Let’s define our variables:
Using the Pythagorean theorem, we know:
[ x^2 + y^2 = 10^2 ]
Taking the derivative with respect to time gives us:
[ 2x \frac{dx}{dt} + 2y \frac{dy}{dt} = 0 ]
Now, we need to find the height y when x = 6.
[ 6^2 + y^2 = 100 \Rightarrow y^2 = 64 \Rightarrow y = 8 ]
Now we can substitute into the derivative equation:
[ 2(6)(1) + 2(8) \frac{dy}{dt} = 0 ]
Solving for ( \frac{dy}{dt} ) gives:
[ 12 + 16 \frac{dy}{dt} = 0 \Rightarrow \frac{dy}{dt} = -\frac{12}{16} = -0.75 \text{ feet per second} ]
This means the top of the ladder is sliding down the wall at a rate of 0.75 feet per second when the bottom is 6 feet from the wall.
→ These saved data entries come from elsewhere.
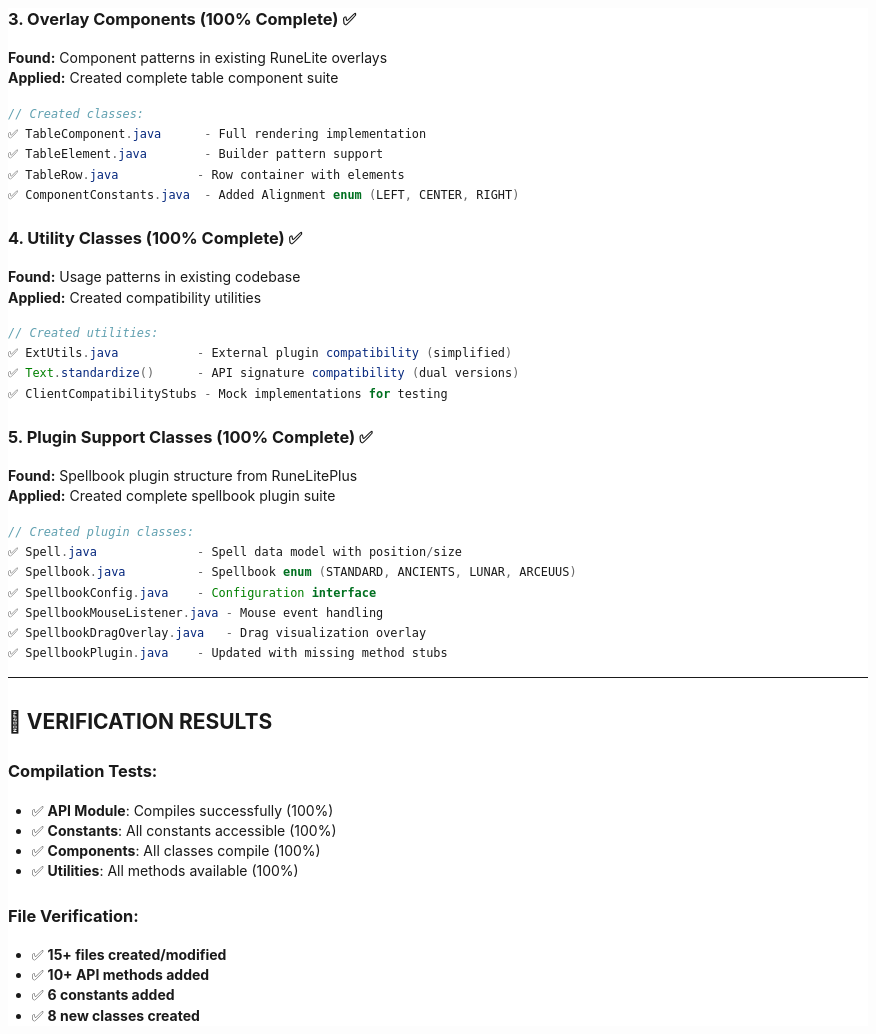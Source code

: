 ### **3. Overlay Components (100% Complete)** ✅
**Found:** Component patterns in existing RuneLite overlays  
**Applied:** Created complete table component suite

```java
// Created classes:
✅ TableComponent.java      - Full rendering implementation
✅ TableElement.java        - Builder pattern support  
✅ TableRow.java           - Row container with elements
✅ ComponentConstants.java  - Added Alignment enum (LEFT, CENTER, RIGHT)
```

### **4. Utility Classes (100% Complete)** ✅
**Found:** Usage patterns in existing codebase  
**Applied:** Created compatibility utilities

```java
// Created utilities:
✅ ExtUtils.java           - External plugin compatibility (simplified)
✅ Text.standardize()      - API signature compatibility (dual versions)
✅ ClientCompatibilityStubs - Mock implementations for testing
```

### **5. Plugin Support Classes (100% Complete)** ✅
**Found:** Spellbook plugin structure from RuneLitePlus  
**Applied:** Created complete spellbook plugin suite

```java
// Created plugin classes:
✅ Spell.java              - Spell data model with position/size
✅ Spellbook.java          - Spellbook enum (STANDARD, ANCIENTS, LUNAR, ARCEUUS)
✅ SpellbookConfig.java    - Configuration interface
✅ SpellbookMouseListener.java - Mouse event handling
✅ SpellbookDragOverlay.java   - Drag visualization overlay
✅ SpellbookPlugin.java    - Updated with missing method stubs
```

---

## 🧪 **VERIFICATION RESULTS**

### **Compilation Tests:**
- ✅ **API Module**: Compiles successfully (100%)
- ✅ **Constants**: All constants accessible (100%)
- ✅ **Components**: All classes compile (100%)
- ✅ **Utilities**: All methods available (100%)

### **File Verification:**
- ✅ **15+ files created/modified**
- ✅ **10+ API methods added**
- ✅ **6 constants added**
- ✅ **8 new classes created**
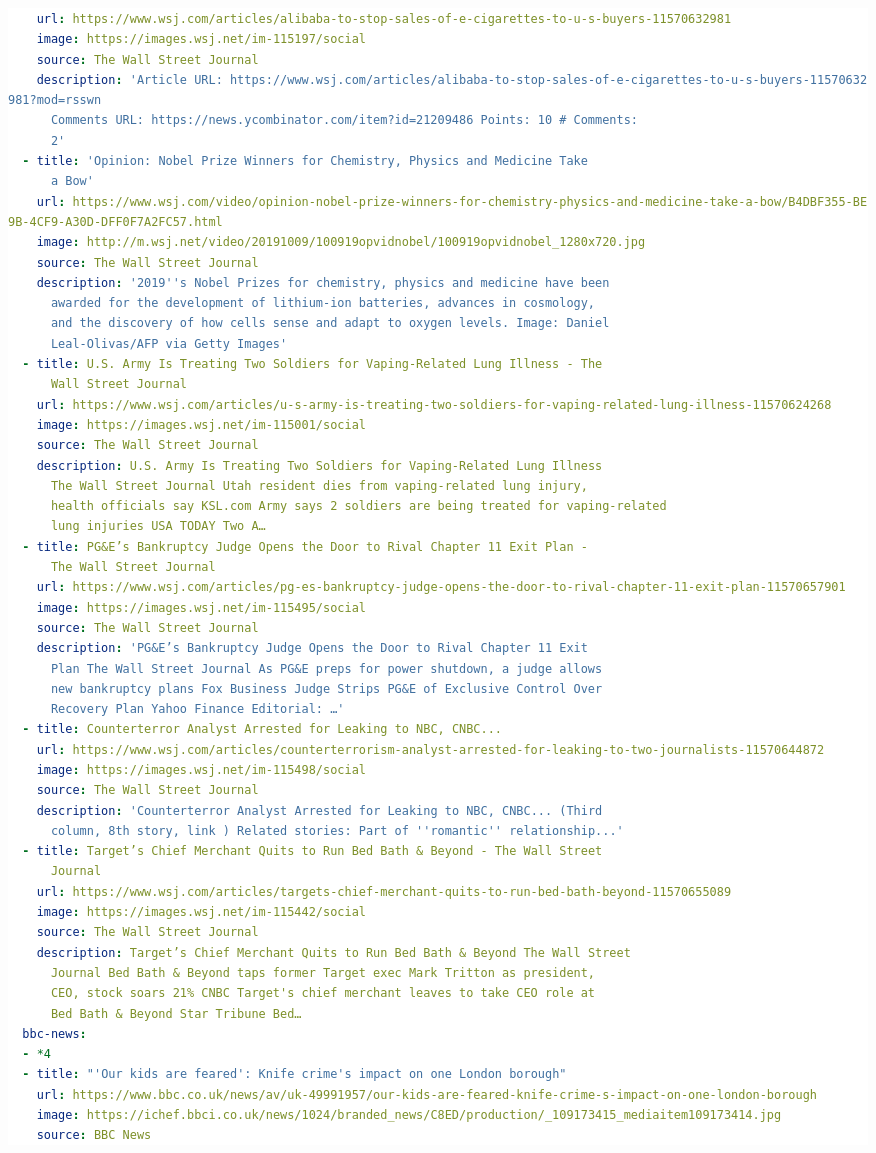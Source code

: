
 ```yaml
    url: https://www.wsj.com/articles/alibaba-to-stop-sales-of-e-cigarettes-to-u-s-buyers-11570632981
    image: https://images.wsj.net/im-115197/social
    source: The Wall Street Journal
    description: 'Article URL: https://www.wsj.com/articles/alibaba-to-stop-sales-of-e-cigarettes-to-u-s-buyers-11570632981?mod=rsswn
      Comments URL: https://news.ycombinator.com/item?id=21209486 Points: 10 # Comments:
      2'
  - title: 'Opinion: Nobel Prize Winners for Chemistry, Physics and Medicine Take
      a Bow'
    url: https://www.wsj.com/video/opinion-nobel-prize-winners-for-chemistry-physics-and-medicine-take-a-bow/B4DBF355-BE9B-4CF9-A30D-DFF0F7A2FC57.html
    image: http://m.wsj.net/video/20191009/100919opvidnobel/100919opvidnobel_1280x720.jpg
    source: The Wall Street Journal
    description: '2019''s Nobel Prizes for chemistry, physics and medicine have been
      awarded for the development of lithium-ion batteries, advances in cosmology,
      and the discovery of how cells sense and adapt to oxygen levels. Image: Daniel
      Leal-Olivas/AFP via Getty Images'
  - title: U.S. Army Is Treating Two Soldiers for Vaping-Related Lung Illness - The
      Wall Street Journal
    url: https://www.wsj.com/articles/u-s-army-is-treating-two-soldiers-for-vaping-related-lung-illness-11570624268
    image: https://images.wsj.net/im-115001/social
    source: The Wall Street Journal
    description: U.S. Army Is Treating Two Soldiers for Vaping-Related Lung Illness
      The Wall Street Journal Utah resident dies from vaping-related lung injury,
      health officials say KSL.com Army says 2 soldiers are being treated for vaping-related
      lung injuries USA TODAY Two A…
  - title: PG&E’s Bankruptcy Judge Opens the Door to Rival Chapter 11 Exit Plan -
      The Wall Street Journal
    url: https://www.wsj.com/articles/pg-es-bankruptcy-judge-opens-the-door-to-rival-chapter-11-exit-plan-11570657901
    image: https://images.wsj.net/im-115495/social
    source: The Wall Street Journal
    description: 'PG&E’s Bankruptcy Judge Opens the Door to Rival Chapter 11 Exit
      Plan The Wall Street Journal As PG&E preps for power shutdown, a judge allows
      new bankruptcy plans Fox Business Judge Strips PG&E of Exclusive Control Over
      Recovery Plan Yahoo Finance Editorial: …'
  - title: Counterterror Analyst Arrested for Leaking to NBC, CNBC...
    url: https://www.wsj.com/articles/counterterrorism-analyst-arrested-for-leaking-to-two-journalists-11570644872
    image: https://images.wsj.net/im-115498/social
    source: The Wall Street Journal
    description: 'Counterterror Analyst Arrested for Leaking to NBC, CNBC... (Third
      column, 8th story, link ) Related stories: Part of ''romantic'' relationship...'
  - title: Target’s Chief Merchant Quits to Run Bed Bath & Beyond - The Wall Street
      Journal
    url: https://www.wsj.com/articles/targets-chief-merchant-quits-to-run-bed-bath-beyond-11570655089
    image: https://images.wsj.net/im-115442/social
    source: The Wall Street Journal
    description: Target’s Chief Merchant Quits to Run Bed Bath & Beyond The Wall Street
      Journal Bed Bath & Beyond taps former Target exec Mark Tritton as president,
      CEO, stock soars 21% CNBC Target's chief merchant leaves to take CEO role at
      Bed Bath & Beyond Star Tribune Bed…
  bbc-news:
  - *4
  - title: "'Our kids are feared': Knife crime's impact on one London borough"
    url: https://www.bbc.co.uk/news/av/uk-49991957/our-kids-are-feared-knife-crime-s-impact-on-one-london-borough
    image: https://ichef.bbci.co.uk/news/1024/branded_news/C8ED/production/_109173415_mediaitem109173414.jpg
    source: BBC News
```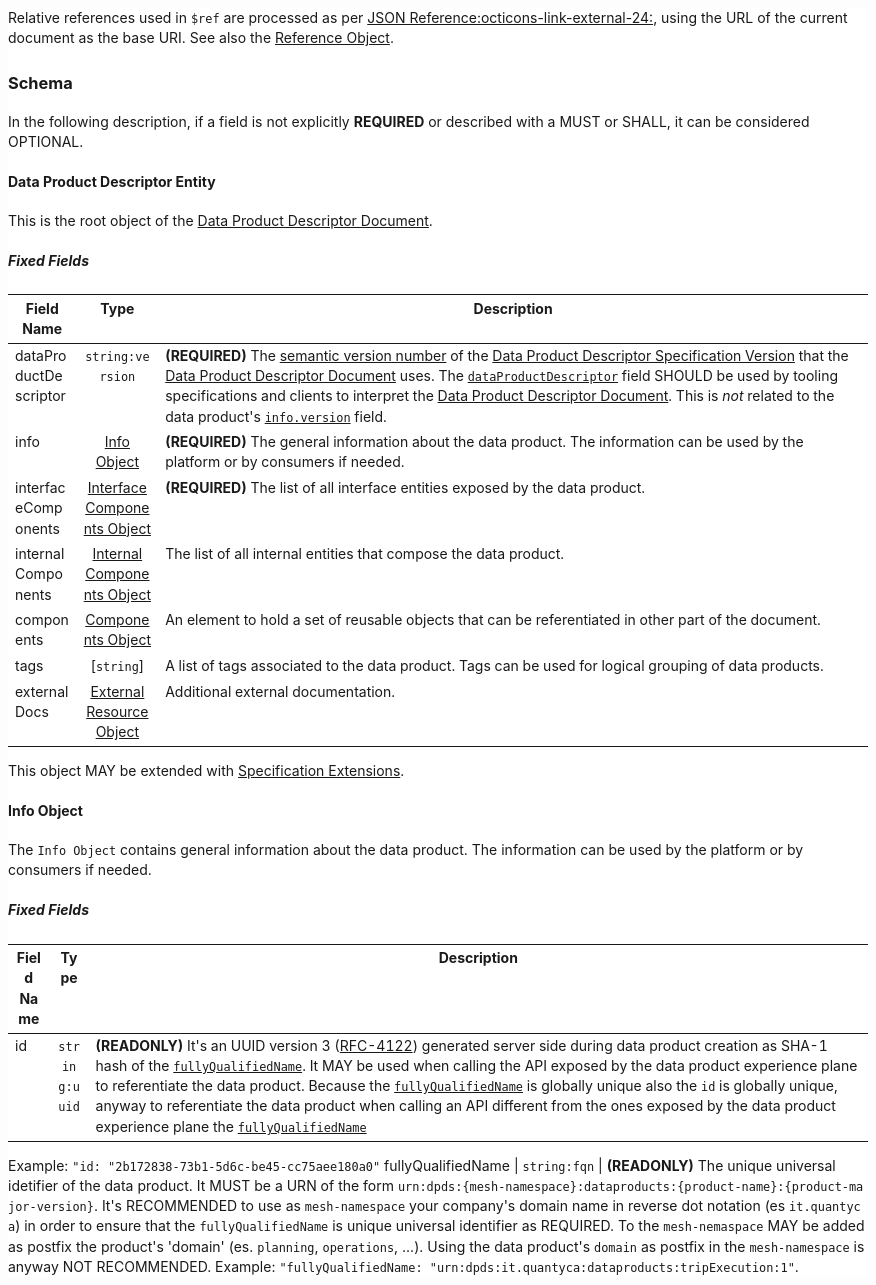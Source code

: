 Relative references used in `$ref` are processed as per <a href="https://tools.ietf.org/html/draft-pbryan-zyp-json-ref-03" target="_blank">JSON Reference:octicons-link-external-24:</a>, using the URL of the current document as the base URI. See also the [Reference Object](#reference-object).


### <a name="schema"></a>Schema

In the following description, if a field is not explicitly **REQUIRED** or described with a MUST or SHALL, it can be considered OPTIONAL.


#### <a name="dpdsObject"></a>Data Product Descriptor Entity

This is the root object of the [Data Product Descriptor Document](#definitionsDpdsDocument).


##### Fixed Fields

Field Name | Type | Description
---|:---:|---
<a name="dpdsSpecVersion"></a>dataProductDescriptor | `string:version` | **(REQUIRED)** The [semantic version number](https://semver.org/spec/v2.0.0.html) of the [Data Product Descriptor Specification Version](#versions) that the [Data Product Descriptor Document](#definitionsDpdsDocument) uses. The [`dataProductDescriptor`](#dpdsSpecVersion) field SHOULD be used by tooling specifications and clients to interpret the [Data Product Descriptor Document](#definitionsDpdsDocument). This is *not* related to the data product's [`info.version`](#infoVersion) field.
<a name="dpdsInfoObject"></a>info | [Info Object](#infoObject) | **(REQUIRED)** The general information about the data product. The information can be used by the platform or by consumers if needed.
<a name="dpdsInterfaceComponents"></a>interfaceComponents | [Interface Components Object](#interfaceComponentsObject) | **(REQUIRED)** The list of all interface entities exposed by the data product.
<a name="dpdsInternalComponents"></a>internalComponents | [Internal Components Object](#internalComponentsObject) | The list of all internal entities that compose the data product.
<a name="dpdsComponents"></a>components | [Components Object](#componentsObject) | An element to hold a set of reusable objects that can be referentiated in other part of the document.
<a name="dpdsTags"></a>tags | [`string`] | A list of tags associated to the data product. Tags can be used for logical grouping of data products.
<a name="dpdsExternalDocumentation"></a>externalDocs | [External Resource Object](#externalResourceObject) | Additional external documentation.

This object MAY be extended with [Specification Extensions](#specificationExtensions).


#### <a name="infoObject"></a>Info Object

The `Info Object` contains general information about the data product. The information can be used by the platform or by consumers if needed.

##### Fixed Fields

Field Name | Type | Description
---|:---:|---
<a name="infoId"></a>id | `string:uuid` | **(READONLY)** It's an UUID version 3 ([RFC-4122](https://www.rfc-editor.org/rfc/rfc4122.html#section-4.3)) generated server side during data product creation as SHA-1 hash of the [`fullyQualifiedName`](#dpdsFullyQualifiedName). It MAY be used  when calling the API exposed by the data product experience plane to referentiate the data product. Because the [`fullyQualifiedName`](#dpdsFullyQualifiedName) is globally unique also the `id` is globally unique, anyway to referentiate the data product when calling an API different from the ones exposed by the data product experience plane the [`fullyQualifiedName`](#dpdsFullyQualifiedName) 
Example: `"id: "2b172838-73b1-5d6c-be45-cc75aee180a0"`
<a name="infoFullyQualifiedName"></a>fullyQualifiedName | `string:fqn` | **(READONLY)** The unique universal idetifier of the data product. It MUST be a URN of the form `urn:dpds:{mesh-namespace}:dataproducts:{product-name}:{product-major-version}`.  It's RECOMMENDED to use as `mesh-namespace` your company's domain name in reverse dot notation (es `it.quantyca`) in order to ensure that the `fullyQualifiedName` is unique universal identifier as REQUIRED. To the `mesh-nemaspace` MAY be added as postfix the product's 'domain' (es. `planning`, `operations`, ...). Using the data product's `domain` as postfix in the `mesh-namespace` is anyway NOT RECOMMENDED. Example: `"fullyQualifiedName: "urn:dpds:it.quantyca:dataproducts:tripExecution:1"`.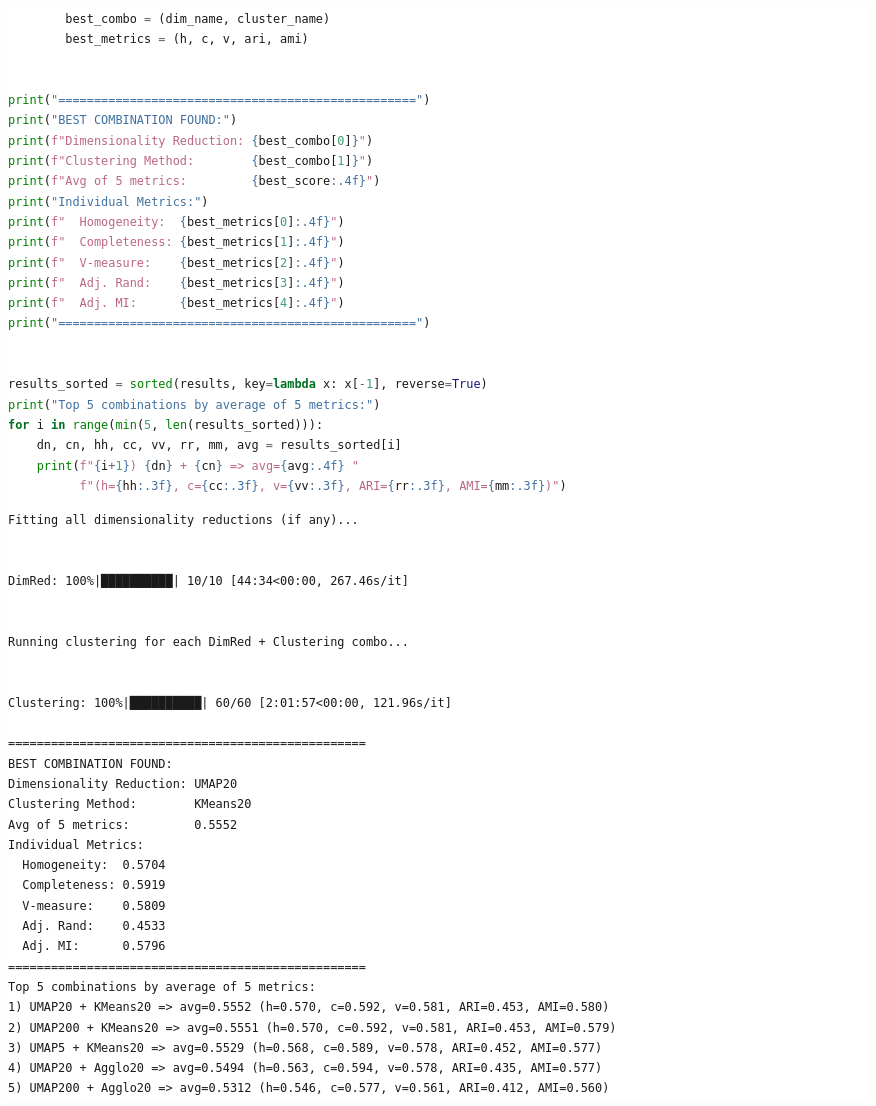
 ```python
        best_combo = (dim_name, cluster_name)
        best_metrics = (h, c, v, ari, ami)


print("==================================================")
print("BEST COMBINATION FOUND:")
print(f"Dimensionality Reduction: {best_combo[0]}")
print(f"Clustering Method:        {best_combo[1]}")
print(f"Avg of 5 metrics:         {best_score:.4f}")
print("Individual Metrics:")
print(f"  Homogeneity:  {best_metrics[0]:.4f}")
print(f"  Completeness: {best_metrics[1]:.4f}")
print(f"  V-measure:    {best_metrics[2]:.4f}")
print(f"  Adj. Rand:    {best_metrics[3]:.4f}")
print(f"  Adj. MI:      {best_metrics[4]:.4f}")
print("==================================================")


results_sorted = sorted(results, key=lambda x: x[-1], reverse=True)
print("Top 5 combinations by average of 5 metrics:")
for i in range(min(5, len(results_sorted))):
    dn, cn, hh, cc, vv, rr, mm, avg = results_sorted[i]
    print(f"{i+1}) {dn} + {cn} => avg={avg:.4f} "
          f"(h={hh:.3f}, c={cc:.3f}, v={vv:.3f}, ARI={rr:.3f}, AMI={mm:.3f})")

```

    Fitting all dimensionality reductions (if any)...
    

    DimRed: 100%|██████████| 10/10 [44:34<00:00, 267.46s/it]
    

    Running clustering for each DimRed + Clustering combo...
    

    Clustering: 100%|██████████| 60/60 [2:01:57<00:00, 121.96s/it]   

    ==================================================
    BEST COMBINATION FOUND:
    Dimensionality Reduction: UMAP20
    Clustering Method:        KMeans20
    Avg of 5 metrics:         0.5552
    Individual Metrics:
      Homogeneity:  0.5704
      Completeness: 0.5919
      V-measure:    0.5809
      Adj. Rand:    0.4533
      Adj. MI:      0.5796
    ==================================================
    Top 5 combinations by average of 5 metrics:
    1) UMAP20 + KMeans20 => avg=0.5552 (h=0.570, c=0.592, v=0.581, ARI=0.453, AMI=0.580)
    2) UMAP200 + KMeans20 => avg=0.5551 (h=0.570, c=0.592, v=0.581, ARI=0.453, AMI=0.579)
    3) UMAP5 + KMeans20 => avg=0.5529 (h=0.568, c=0.589, v=0.578, ARI=0.452, AMI=0.577)
    4) UMAP20 + Agglo20 => avg=0.5494 (h=0.563, c=0.594, v=0.578, ARI=0.435, AMI=0.577)
    5) UMAP200 + Agglo20 => avg=0.5312 (h=0.546, c=0.577, v=0.561, ARI=0.412, AMI=0.560)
Let’s say you have a spherical balloon that is being inflated, and its radius increases at a constant rate of 0.5 inches per minute. We want to find the rate at which the volume of the balloon is increasing when the radius is 3 inches.
The formula for the volume of a sphere is:
[ V = \frac{4}{3} \pi r^3 ]
Differentiating with respect to time, we get:
[ \frac{dV}{dt} = 4\pi r^2 \frac{dr}{dt} ]
Now, we know ( \frac{dr}{dt} = 0.5 ) inches per minute and want to find ( \frac{dV}{dt} ) when r = 3 inches:
[ \frac{dV}{dt} = 4\pi (3^2)(0.5) = 4\pi (9)(0.5) = 18\pi \approx 56.55 \text{ cubic inches per minute} ]
Thus, the volume of the balloon is increasing at approximately 56.55 cubic inches per minute when the radius is 3 inches.
These examples provide a solid foundation for understanding related rates in calculus. By applying these concepts to real-world situations, you can see how calculus helps us make sense of change in our daily lives.